__Assignment__: Make an exact copy of the entries below and leave any picture out of it.
Input section start
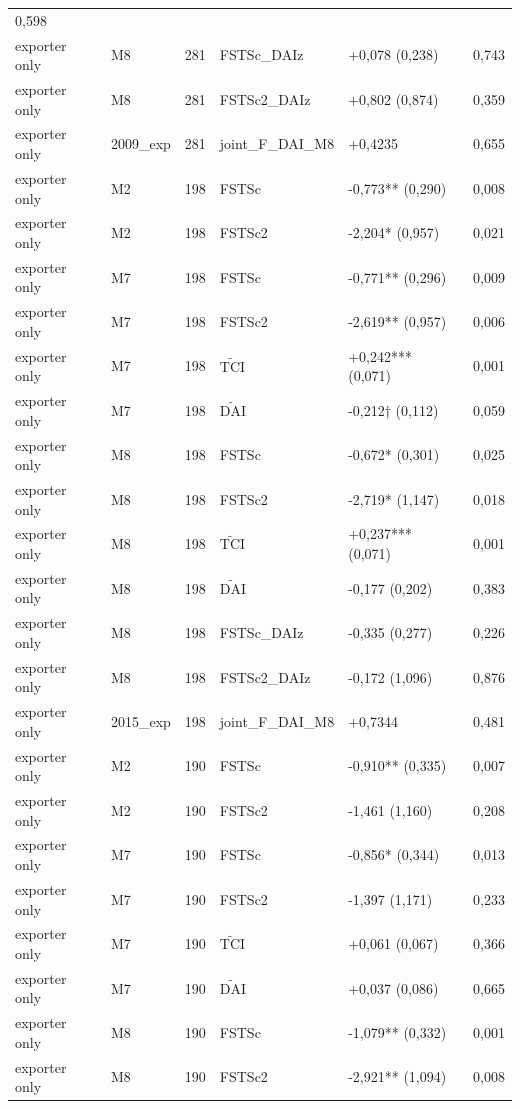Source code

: \documentclass[12pt,a4paper]{article}
\begin{document}
\begin{longtable}[]{@{}llllll@{}}
0,598 \\
exporter only & M8 & 281 & FSTSc\_DAIz & +0,078 (0,238) & 0,743 \\
exporter only & M8 & 281 & FSTSc2\_DAIz & +0,802 (0,874) & 0,359 \\
exporter only & 2009\_exp & 281 & joint\_F\_DAI\_M8 & +0,4235 & 0,655 \\
exporter only & M2 & 198 & FSTSc & -0,773** (0,290) & 0,008 \\
exporter only & M2 & 198 & FSTSc2 & -2,204* (0,957) & 0,021 \\
exporter only & M7 & 198 & FSTSc & -0,771** (0,296) & 0,009 \\
exporter only & M7 & 198 & FSTSc2 & -2,619** (0,957) & 0,006 \\
exporter only & M7 & 198 & \(\tilde{\mathrm{TCI}}\) & +0,242*** (0,071)
& 0,001 \\
exporter only & M7 & 198 & \(\tilde{\mathrm{DAI}}\) & -0,212† (0,112) &
0,059 \\
exporter only & M8 & 198 & FSTSc & -0,672* (0,301) & 0,025 \\
exporter only & M8 & 198 & FSTSc2 & -2,719* (1,147) & 0,018 \\
exporter only & M8 & 198 & \(\tilde{\mathrm{TCI}}\) & +0,237*** (0,071)
& 0,001 \\
exporter only & M8 & 198 & \(\tilde{\mathrm{DAI}}\) & -0,177 (0,202) &
0,383 \\
exporter only & M8 & 198 & FSTSc\_DAIz & -0,335 (0,277) & 0,226 \\
exporter only & M8 & 198 & FSTSc2\_DAIz & -0,172 (1,096) & 0,876 \\
exporter only & 2015\_exp & 198 & joint\_F\_DAI\_M8 & +0,7344 & 0,481 \\
exporter only & M2 & 190 & FSTSc & -0,910** (0,335) & 0,007 \\
exporter only & M2 & 190 & FSTSc2 & -1,461 (1,160) & 0,208 \\
exporter only & M7 & 190 & FSTSc & -0,856* (0,344) & 0,013 \\
exporter only & M7 & 190 & FSTSc2 & -1,397 (1,171) & 0,233 \\
exporter only & M7 & 190 & \(\tilde{\mathrm{TCI}}\) & +0,061 (0,067) &
0,366 \\
exporter only & M7 & 190 & \(\tilde{\mathrm{DAI}}\) & +0,037 (0,086) &
0,665 \\
exporter only & M8 & 190 & FSTSc & -1,079** (0,332) & 0,001 \\
exporter only & M8 & 190 & FSTSc2 & -2,921** (1,094) & 0,008 \\

\end{longtable}
\end{document}
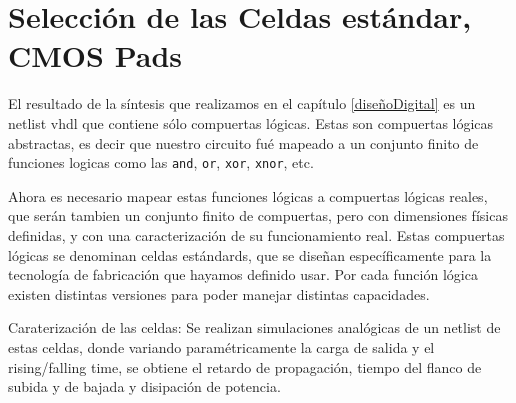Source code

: 





\section{Selección de las Celdas estándar, CMOS Pads}\label{celdasEstandars}
El resultado de la síntesis que realizamos en el capítulo \ref{diseñoDigital} es un netlist vhdl que contiene sólo compuertas lógicas. Estas son compuertas lógicas abstractas, es decir que nuestro circuito fué mapeado a un conjunto finito de funciones logicas como las \verb.and., \verb.or., \verb.xor., \verb.xnor., etc.

Ahora es necesario mapear estas funciones lógicas a compuertas lógicas reales, que serán tambien un conjunto finito de compuertas, pero con dimensiones físicas definidas, y con una caracterización de su funcionamiento real. Estas compuertas lógicas se denominan celdas estándards, que se diseñan específicamente para la tecnología de fabricación que hayamos definido usar. Por cada función lógica existen distintas versiones para poder manejar distintas capacidades. 

Caraterización de las celdas: Se realizan simulaciones analógicas de un netlist de estas celdas, donde variando paramétricamente la carga de salida y el rising/falling time, se obtiene el retardo de propagación, tiempo del flanco de subida y de bajada y disipación de potencia.


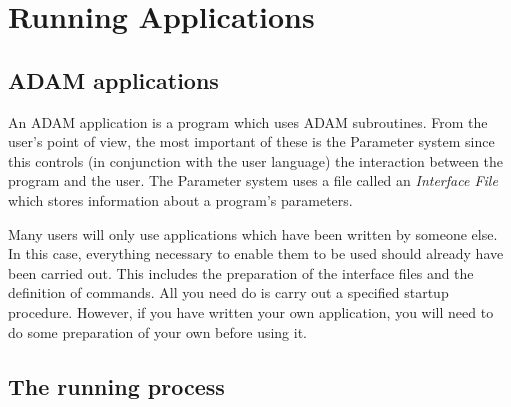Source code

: \chapter{Running Applications}
\label{C_runap}

\section{ADAM applications}
\label{S_aa}

An ADAM application is a program which uses ADAM subroutines.
From the user's point of view, the most important of these is the Parameter
system since this controls (in conjunction with the user language) the
interaction between the program and the user.
The Parameter system uses a file called an {\em Interface File} which stores
information about a program's parameters.

Many users will only use applications which have been written by someone else.
In this case, everything necessary to enable them to be used should already
have been carried out.
This includes the preparation of the interface files and the definition of
commands.
All you need do is carry out a specified startup procedure.
However, if you have written your own application, you will need to do
some preparation of your own before using it.

\section{The running process}
\label{S_runpro}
Input section end
__Answer space__:
Source code

: \documentclass[12pt,a4paper]{article}
\begin{document}
\begin{longtable}[]{@{}llllll@{}}
0,598 \\
exporter only & M8 & 281 & FSTSc\_DAIz & +0,078 (0,238) & 0,743 \\
exporter only & M8 & 281 & FSTSc2\_DAIz & +0,802 (0,874) & 0,359 \\
exporter only & 2009\_exp & 281 & joint\_F\_DAI\_M8 & +0,4235 & 0,655 \\
exporter only & M2 & 198 & FSTSc & -0,773** (0,290) & 0,008 \\
exporter only & M2 & 198 & FSTSc2 & -2,204* (0,957) & 0,021 \\
exporter only & M7 & 198 & FSTSc & -0,771** (0,296) & 0,009 \\
exporter only & M7 & 198 & FSTSc2 & -2,619** (0,957) & 0,006 \\
exporter only & M7 & 198 & \(\tilde{\mathrm{TCI}}\) & +0,242*** (0,071)
& 0,001 \\
exporter only & M7 & 198 & \(\tilde{\mathrm{DAI}}\) & -0,212† (0,112) &
0,059 \\
exporter only & M8 & 198 & FSTSc & -0,672* (0,301) & 0,025 \\
exporter only & M8 & 198 & FSTSc2 & -2,719* (1,147) & 0,018 \\
exporter only & M8 & 198 & \(\tilde{\mathrm{TCI}}\) & +0,237*** (0,071)
& 0,001 \\
exporter only & M8 & 198 & \(\tilde{\mathrm{DAI}}\) & -0,177 (0,202) &
0,383 \\
exporter only & M8 & 198 & FSTSc\_DAIz & -0,335 (0,277) & 0,226 \\
exporter only & M8 & 198 & FSTSc2\_DAIz & -0,172 (1,096) & 0,876 \\
exporter only & 2015\_exp & 198 & joint\_F\_DAI\_M8 & +0,7344 & 0,481 \\
exporter only & M2 & 190 & FSTSc & -0,910** (0,335) & 0,007 \\
exporter only & M2 & 190 & FSTSc2 & -1,461 (1,160) & 0,208 \\
exporter only & M7 & 190 & FSTSc & -0,856* (0,344) & 0,013 \\
exporter only & M7 & 190 & FSTSc2 & -1,397 (1,171) & 0,233 \\
exporter only & M7 & 190 & \(\tilde{\mathrm{TCI}}\) & +0,061 (0,067) &
0,366 \\
exporter only & M7 & 190 & \(\tilde{\mathrm{DAI}}\) & +0,037 (0,086) &
0,665 \\
exporter only & M8 & 190 & FSTSc & -1,079** (0,332) & 0,001 \\
exporter only & M8 & 190 & FSTSc2 & -2,921** (1,094) & 0,008 \\

\end{longtable}
\end{document}
Source code

: 





\section{Selección de las Celdas estándar, CMOS Pads}\label{celdasEstandars}
El resultado de la síntesis que realizamos en el capítulo \ref{diseñoDigital} es un netlist vhdl que contiene sólo compuertas lógicas. Estas son compuertas lógicas abstractas, es decir que nuestro circuito fué mapeado a un conjunto finito de funciones logicas como las \verb.and., \verb.or., \verb.xor., \verb.xnor., etc.

Ahora es necesario mapear estas funciones lógicas a compuertas lógicas reales, que serán tambien un conjunto finito de compuertas, pero con dimensiones físicas definidas, y con una caracterización de su funcionamiento real. Estas compuertas lógicas se denominan celdas estándards, que se diseñan específicamente para la tecnología de fabricación que hayamos definido usar. Por cada función lógica existen distintas versiones para poder manejar distintas capacidades. 

Caraterización de las celdas: Se realizan simulaciones analógicas de un netlist de estas celdas, donde variando paramétricamente la carga de salida y el rising/falling time, se obtiene el retardo de propagación, tiempo del flanco de subida y de bajada y disipación de potencia.


Source code

: \chapter{Running Applications}
\label{C_runap}

\section{ADAM applications}
\label{S_aa}

An ADAM application is a program which uses ADAM subroutines.
From the user's point of view, the most important of these is the Parameter
system since this controls (in conjunction with the user language) the
interaction between the program and the user.
The Parameter system uses a file called an {\em Interface File} which stores
information about a program's parameters.

Many users will only use applications which have been written by someone else.
In this case, everything necessary to enable them to be used should already
have been carried out.
This includes the preparation of the interface files and the definition of
commands.
All you need do is carry out a specified startup procedure.
However, if you have written your own application, you will need to do
some preparation of your own before using it.

\section{The running process}
\label{S_runpro}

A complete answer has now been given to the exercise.